Outdoors Fanatic said:


> Does anyone know how to fire this ******* up?


 
Put it in a Noritsu photo processing Minilab?

400 W is about 11 A @ 36 V, so 10s11p Li-Ion ought to work, which is good because you'll need a lot of metal to get rid of that heat. :thumbsup:


----------



## LuxLuthor (Aug 9, 2007)

Careful you don't instaflash it.


----------



## mdocod (Aug 9, 2007)

adapt it to a H4 base, install it in one of those big goofy thor style spotlights, (the 10MCP is a little smaller and easier to tote), then get 2 more 12V 7AH SLAs and put em in a backpack. Wire the SLAs on your back in series, and then that in series with the internal SLA on the thor.. Should run for about 10-15 minutes.


----------



## Outdoors Fanatic (Aug 9, 2007)

mdocod said:


> adapt it to a H4 base, install it in one of those big goofy thor style spotlights, (the 10MCP is a little smaller and easier to tote), then get 2 more 12V 7AH SLAs and put em in a backpack. Wire the SLAs on your back in series, and then that in series with the internal SLA on the thor.. Should run for about 10-15 minutes.

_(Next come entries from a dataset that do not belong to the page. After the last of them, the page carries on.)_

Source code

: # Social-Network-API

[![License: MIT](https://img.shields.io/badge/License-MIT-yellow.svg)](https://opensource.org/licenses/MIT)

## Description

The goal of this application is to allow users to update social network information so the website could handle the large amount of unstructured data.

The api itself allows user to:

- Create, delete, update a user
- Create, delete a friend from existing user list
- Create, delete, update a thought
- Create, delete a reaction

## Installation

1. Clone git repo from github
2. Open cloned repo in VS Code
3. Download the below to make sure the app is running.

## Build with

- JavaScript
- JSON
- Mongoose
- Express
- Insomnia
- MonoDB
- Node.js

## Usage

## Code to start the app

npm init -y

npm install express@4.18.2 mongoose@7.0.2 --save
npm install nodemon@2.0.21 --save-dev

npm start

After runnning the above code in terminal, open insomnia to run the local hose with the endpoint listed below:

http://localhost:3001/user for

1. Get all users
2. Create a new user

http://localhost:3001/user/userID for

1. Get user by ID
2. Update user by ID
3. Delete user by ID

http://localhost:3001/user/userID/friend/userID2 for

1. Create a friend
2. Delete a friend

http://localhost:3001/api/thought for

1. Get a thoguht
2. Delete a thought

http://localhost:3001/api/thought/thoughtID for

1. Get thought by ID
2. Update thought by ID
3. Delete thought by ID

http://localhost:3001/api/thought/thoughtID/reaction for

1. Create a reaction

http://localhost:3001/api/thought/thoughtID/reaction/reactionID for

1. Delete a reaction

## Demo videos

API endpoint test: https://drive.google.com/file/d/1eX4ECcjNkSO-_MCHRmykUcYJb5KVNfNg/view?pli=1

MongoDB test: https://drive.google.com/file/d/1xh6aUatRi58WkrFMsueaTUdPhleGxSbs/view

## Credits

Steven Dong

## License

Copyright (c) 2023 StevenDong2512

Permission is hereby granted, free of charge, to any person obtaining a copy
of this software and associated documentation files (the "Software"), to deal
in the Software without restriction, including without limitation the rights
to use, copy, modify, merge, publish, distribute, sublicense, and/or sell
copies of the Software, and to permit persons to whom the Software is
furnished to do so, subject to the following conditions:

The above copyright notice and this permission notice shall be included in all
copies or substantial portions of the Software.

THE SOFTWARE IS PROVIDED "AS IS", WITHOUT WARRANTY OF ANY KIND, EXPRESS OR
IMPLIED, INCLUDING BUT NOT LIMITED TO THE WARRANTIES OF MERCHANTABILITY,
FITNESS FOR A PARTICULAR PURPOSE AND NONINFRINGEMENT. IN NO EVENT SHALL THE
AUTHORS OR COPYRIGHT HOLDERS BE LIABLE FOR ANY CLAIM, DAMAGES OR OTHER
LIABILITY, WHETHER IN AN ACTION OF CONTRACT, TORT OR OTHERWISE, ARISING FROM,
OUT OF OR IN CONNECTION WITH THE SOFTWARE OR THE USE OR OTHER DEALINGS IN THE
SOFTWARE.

What about the heat? You think the Thor will handle this lamp? Where I can get this H4 base?

Thanks for your answer.


----------



## mdocod (Aug 9, 2007)

an H4 is just an automotive bulb, I'm *thinking* there's probably a way to remove the installed bulb, and either solder your bulb in place of it, or possible install a bi-pin socket onto the H4 (with high temp epoxy or something)... I've seen similar projects done with other high power 12V bi-pin bulbs, so I think it would be doable...

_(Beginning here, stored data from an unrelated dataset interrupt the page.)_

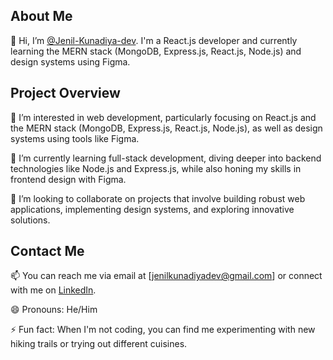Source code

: ## About Me

👋 Hi, I’m [@Jenil-Kunadiya-dev](https://github.com/Jenil-Kunadiya-dev). I'm a React.js developer and currently learning the MERN stack (MongoDB, Express.js, React.js, Node.js) and design systems using Figma.

## Project Overview

👀 I’m interested in web development, particularly focusing on React.js and the MERN stack (MongoDB, Express.js, React.js, Node.js), as well as design systems using tools like Figma.

🌱 I’m currently learning full-stack development, diving deeper into backend technologies like Node.js and Express.js, while also honing my skills in frontend design with Figma.

💞️ I’m looking to collaborate on projects that involve building robust web applications, implementing design systems, and exploring innovative solutions.

## Contact Me

📫 You can reach me via email at [jenilkunadiyadev@gmail.com] or connect with me on [LinkedIn](https://www.linkedin.com/in/jenil-kunadiya/).

😄 Pronouns: He/Him

⚡ Fun fact: When I'm not coding, you can find me experimenting with new hiking trails or trying out different cuisines.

You might have to shim the position of the lamp forward or back to get in focus... need to try to get into the same position as the high beam filament on the H4 lamp was... 

As far as the heat goes, I think it'll be ok, as the H4 base is entirely metallic, and the reflector in a thor is like 6-8 inches in diameter and all metal (depending on the model you get)... Also most thors have vents on the side for some airflow and a glass lens. 

I have rewired my thor to run both high and low beam simultaneously, which is over 200W total power... no heat damage...


----------



## lctorana (Aug 9, 2007)

Trawl junk shops for an army-style searchlight (you know, those big tin cans with a parabilic mirror at the back).

You will have to install a bulb holder to hold the filament a the focal point, and a high-flow fan to air-cool the bulb.

Power? Three car batteries in series.

Mount the whole setup on the back of your ute. No rabbit will stand a chance.


----------



## FILIPPO (Aug 10, 2007)

I have seen some time ago that someone has run this bulb in a blitz 240 just replacing the bulb and using 3 12V *Ah in series
I will post the thread if found it:thinking:

EDIT: THREAD


----------



## catman (Aug 20, 2007)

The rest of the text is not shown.